• Exercise requirements:
Copy out exactly each line from the line with "nohup bin/web-app -Dconfig.file=../velocorner.conf" through the last line of the material below.

• Records shown:

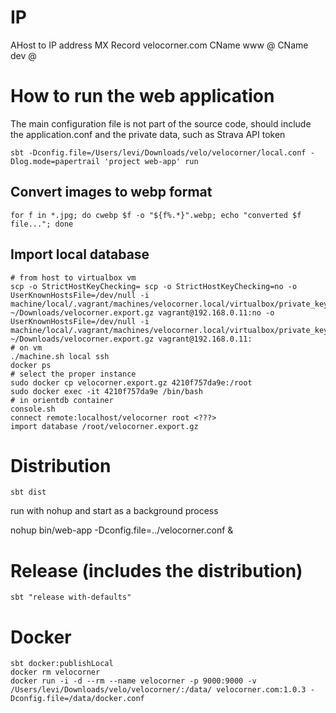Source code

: # IP
AHost to IP address
MX Record velocorner.com
CName www @
CName dev @

# How to run the web application
The main configuration file is not part of the source code, should include the application.conf and the private data, such as Strava API token
```shell script
sbt -Dconfig.file=/Users/levi/Downloads/velo/velocorner/local.conf -Dlog.mode=papertrail 'project web-app' run
```

## Convert images to webp format
```shell script
for f in *.jpg; do cwebp $f -o "${f%.*}".webp; echo "converted $f file..."; done
```

## Import local database
```shell script
# from host to virtualbox vm
scp -o StrictHostKeyChecking= scp -o StrictHostKeyChecking=no -o UserKnownHostsFile=/dev/null -i machine/local/.vagrant/machines/velocorner.local/virtualbox/private_key ~/Downloads/velocorner.export.gz vagrant@192.168.0.11:no -o UserKnownHostsFile=/dev/null -i machine/local/.vagrant/machines/velocorner.local/virtualbox/private_key ~/Downloads/velocorner.export.gz vagrant@192.168.0.11:
# on vm
./machine.sh local ssh
docker ps
# select the proper instance
sudo docker cp velocorner.export.gz 4210f757da9e:/root
sudo docker exec -it 4210f757da9e /bin/bash
# in orientdb container 
console.sh
connect remote:localhost/velocorner root <???>
import database /root/velocorner.export.gz
```

# Distribution
```shell script
sbt dist
```
run with nohup and start as a background process

nohup bin/web-app -Dconfig.file=../velocorner.conf &

# Release (includes the distribution)
```shell script
sbt "release with-defaults"
```

# Docker
```shell script
sbt docker:publishLocal
docker rm velocorner
docker run -i -d --rm --name velocorner -p 9000:9000 -v /Users/levi/Downloads/velo/velocorner/:/data/ velocorner.com:1.0.3 -Dconfig.file=/data/docker.conf
```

• Task answer:
nohup bin/web-app -Dconfig.file=../velocorner.conf &

# Release (includes the distribution)
```shell script
sbt "release with-defaults"
```

# Docker
```shell script
sbt docker:publishLocal
docker rm velocorner
docker run -i -d --rm --name velocorner -p 9000:9000 -v /Users/levi/Downloads/velo/velocorner/:/data/ velocorner.com:1.0.3 -Dconfig.file=/data/docker.conf
```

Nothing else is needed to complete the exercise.